**Work instructions**
Check each line of the entries for "kernel" and report the ones that have it.

**Excerpted data**

####################

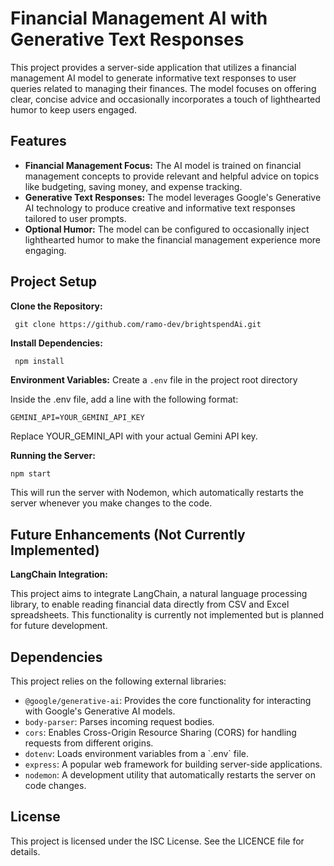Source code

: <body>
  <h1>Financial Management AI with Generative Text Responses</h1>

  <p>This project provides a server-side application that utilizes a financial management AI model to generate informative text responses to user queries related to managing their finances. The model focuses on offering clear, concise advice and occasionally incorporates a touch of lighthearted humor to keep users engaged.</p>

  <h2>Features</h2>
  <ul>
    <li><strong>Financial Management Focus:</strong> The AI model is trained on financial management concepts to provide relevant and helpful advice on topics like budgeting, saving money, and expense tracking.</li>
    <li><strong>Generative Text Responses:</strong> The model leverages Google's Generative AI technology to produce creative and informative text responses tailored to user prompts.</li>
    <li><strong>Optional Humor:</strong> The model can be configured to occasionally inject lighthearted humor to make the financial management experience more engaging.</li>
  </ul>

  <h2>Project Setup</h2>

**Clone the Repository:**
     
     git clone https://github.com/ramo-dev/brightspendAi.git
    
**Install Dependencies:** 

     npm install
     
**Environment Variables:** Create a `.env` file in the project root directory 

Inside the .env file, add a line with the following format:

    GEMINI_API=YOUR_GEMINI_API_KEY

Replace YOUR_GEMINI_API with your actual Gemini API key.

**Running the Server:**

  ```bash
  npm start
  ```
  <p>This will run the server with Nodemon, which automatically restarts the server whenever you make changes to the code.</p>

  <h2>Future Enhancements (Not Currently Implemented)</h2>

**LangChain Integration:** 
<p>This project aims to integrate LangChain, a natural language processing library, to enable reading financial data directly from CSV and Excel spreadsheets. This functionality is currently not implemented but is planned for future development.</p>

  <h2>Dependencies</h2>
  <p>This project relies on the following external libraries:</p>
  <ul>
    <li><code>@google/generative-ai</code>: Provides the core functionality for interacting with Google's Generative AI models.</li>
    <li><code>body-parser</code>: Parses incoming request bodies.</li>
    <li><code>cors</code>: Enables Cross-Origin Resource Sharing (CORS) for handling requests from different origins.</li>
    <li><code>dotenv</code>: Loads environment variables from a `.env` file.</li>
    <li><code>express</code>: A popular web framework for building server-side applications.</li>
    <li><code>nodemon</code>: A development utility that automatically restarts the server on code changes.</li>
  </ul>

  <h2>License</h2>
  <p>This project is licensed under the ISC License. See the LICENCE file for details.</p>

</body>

####################

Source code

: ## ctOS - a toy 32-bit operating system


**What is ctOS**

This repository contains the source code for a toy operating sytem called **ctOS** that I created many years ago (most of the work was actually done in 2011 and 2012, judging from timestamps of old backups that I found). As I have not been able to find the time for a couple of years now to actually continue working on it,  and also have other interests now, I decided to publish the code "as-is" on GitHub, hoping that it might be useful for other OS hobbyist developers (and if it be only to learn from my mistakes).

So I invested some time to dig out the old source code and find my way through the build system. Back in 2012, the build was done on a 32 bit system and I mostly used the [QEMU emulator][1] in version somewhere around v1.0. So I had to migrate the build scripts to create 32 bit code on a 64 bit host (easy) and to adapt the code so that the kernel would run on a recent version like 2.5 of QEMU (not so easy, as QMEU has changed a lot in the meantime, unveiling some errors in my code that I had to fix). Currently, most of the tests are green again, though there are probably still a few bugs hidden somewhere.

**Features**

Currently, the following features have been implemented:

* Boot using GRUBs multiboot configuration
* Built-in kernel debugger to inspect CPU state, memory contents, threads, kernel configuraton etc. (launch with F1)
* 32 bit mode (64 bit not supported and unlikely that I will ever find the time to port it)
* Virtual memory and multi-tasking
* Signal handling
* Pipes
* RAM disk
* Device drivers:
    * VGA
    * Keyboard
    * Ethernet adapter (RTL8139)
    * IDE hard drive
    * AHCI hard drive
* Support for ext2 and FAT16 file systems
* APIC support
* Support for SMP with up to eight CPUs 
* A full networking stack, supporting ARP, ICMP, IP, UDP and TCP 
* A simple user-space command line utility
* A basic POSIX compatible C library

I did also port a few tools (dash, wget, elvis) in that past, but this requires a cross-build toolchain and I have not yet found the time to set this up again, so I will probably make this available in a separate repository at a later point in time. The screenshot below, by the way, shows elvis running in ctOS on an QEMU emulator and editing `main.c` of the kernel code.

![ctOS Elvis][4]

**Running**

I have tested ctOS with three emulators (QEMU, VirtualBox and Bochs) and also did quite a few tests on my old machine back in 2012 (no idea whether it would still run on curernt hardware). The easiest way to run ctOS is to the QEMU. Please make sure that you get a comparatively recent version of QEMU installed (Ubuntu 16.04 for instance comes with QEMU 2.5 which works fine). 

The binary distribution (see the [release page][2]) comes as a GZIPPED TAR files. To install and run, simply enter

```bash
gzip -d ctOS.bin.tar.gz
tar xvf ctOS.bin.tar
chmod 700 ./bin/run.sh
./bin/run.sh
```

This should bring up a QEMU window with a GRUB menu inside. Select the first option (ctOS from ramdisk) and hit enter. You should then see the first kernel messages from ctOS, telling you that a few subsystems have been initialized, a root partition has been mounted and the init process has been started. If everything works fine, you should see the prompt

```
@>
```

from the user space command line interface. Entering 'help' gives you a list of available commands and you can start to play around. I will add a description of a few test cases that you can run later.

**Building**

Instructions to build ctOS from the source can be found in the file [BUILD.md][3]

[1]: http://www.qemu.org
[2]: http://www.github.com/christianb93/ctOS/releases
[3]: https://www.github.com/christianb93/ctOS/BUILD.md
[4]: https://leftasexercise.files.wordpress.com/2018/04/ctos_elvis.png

####################

**Worked solution**
So I invested some time to dig out the old source code and find my way through the build system. Back in 2012, the build was done on a 32 bit system and I mostly used the [QEMU emulator][1] in version somewhere around v1.0. So I had to migrate the build scripts to create 32 bit code on a 64 bit host (easy) and to adapt the code so that the kernel would run on a recent version like 2.5 of QEMU (not so easy, as QMEU has changed a lot in the meantime, unveiling some errors in my code that I had to fix). Currently, most of the tests are green again, though there are probably still a few bugs hidden somewhere.
* Built-in kernel debugger to inspect CPU state, memory contents, threads, kernel configuraton etc. (launch with F1)
I did also port a few tools (dash, wget, elvis) in that past, but this requires a cross-build toolchain and I have not yet found the time to set this up again, so I will probably make this available in a separate repository at a later point in time. The screenshot below, by the way, shows elvis running in ctOS on an QEMU emulator and editing `main.c` of the kernel code.
This should bring up a QEMU window with a GRUB menu inside. Select the first option (ctOS from ramdisk) and hit enter. You should then see the first kernel messages from ctOS, telling you that a few subsystems have been initialized, a root partition has been mounted and the init process has been started. If everything works fine, you should see the prompt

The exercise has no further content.